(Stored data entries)
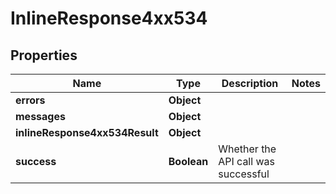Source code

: # InlineResponse4xx534

## Properties
Name | Type | Description | Notes
------------ | ------------- | ------------- | -------------
**errors** | **Object** |  | 
**messages** | **Object** |  | 
**inlineResponse4xx534Result** | **Object** |  | 
**success** | **Boolean** | Whether the API call was successful | 
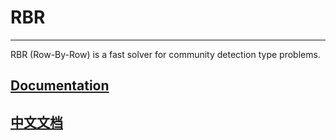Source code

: # RBR
---
RBR (Row-By-Row) is a fast solver for community detection type problems.

## [Documentation](doc/README_en.md)

## [中文文档](doc/README_zh.md)


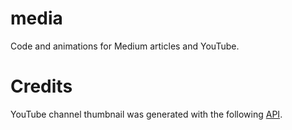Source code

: # media

Code and animations for Medium articles and YouTube.



# Credits

YouTube channel thumbnail was generated with the following 
[API](https://deepai.org/machine-learning-model/3d-objects-generator).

* _WORK INSTRUCTIONS_: Make an exact copy of every record, pictures excluded.

* _ANSWER BOX_:
Source code

: # InlineResponse4xx534

## Properties
Name | Type | Description | Notes
------------ | ------------- | ------------- | -------------
**errors** | **Object** |  | 
**messages** | **Object** |  | 
**inlineResponse4xx534Result** | **Object** |  | 
**success** | **Boolean** | Whether the API call was successful | 
Source code

: # RBR
---
RBR (Row-By-Row) is a fast solver for community detection type problems.

## [Documentation](doc/README_en.md)

## [中文文档](doc/README_zh.md)


Source code

: # media

Code and animations for Medium articles and YouTube.



# Credits

YouTube channel thumbnail was generated with the following 
[API](https://deepai.org/machine-learning-model/3d-objects-generator).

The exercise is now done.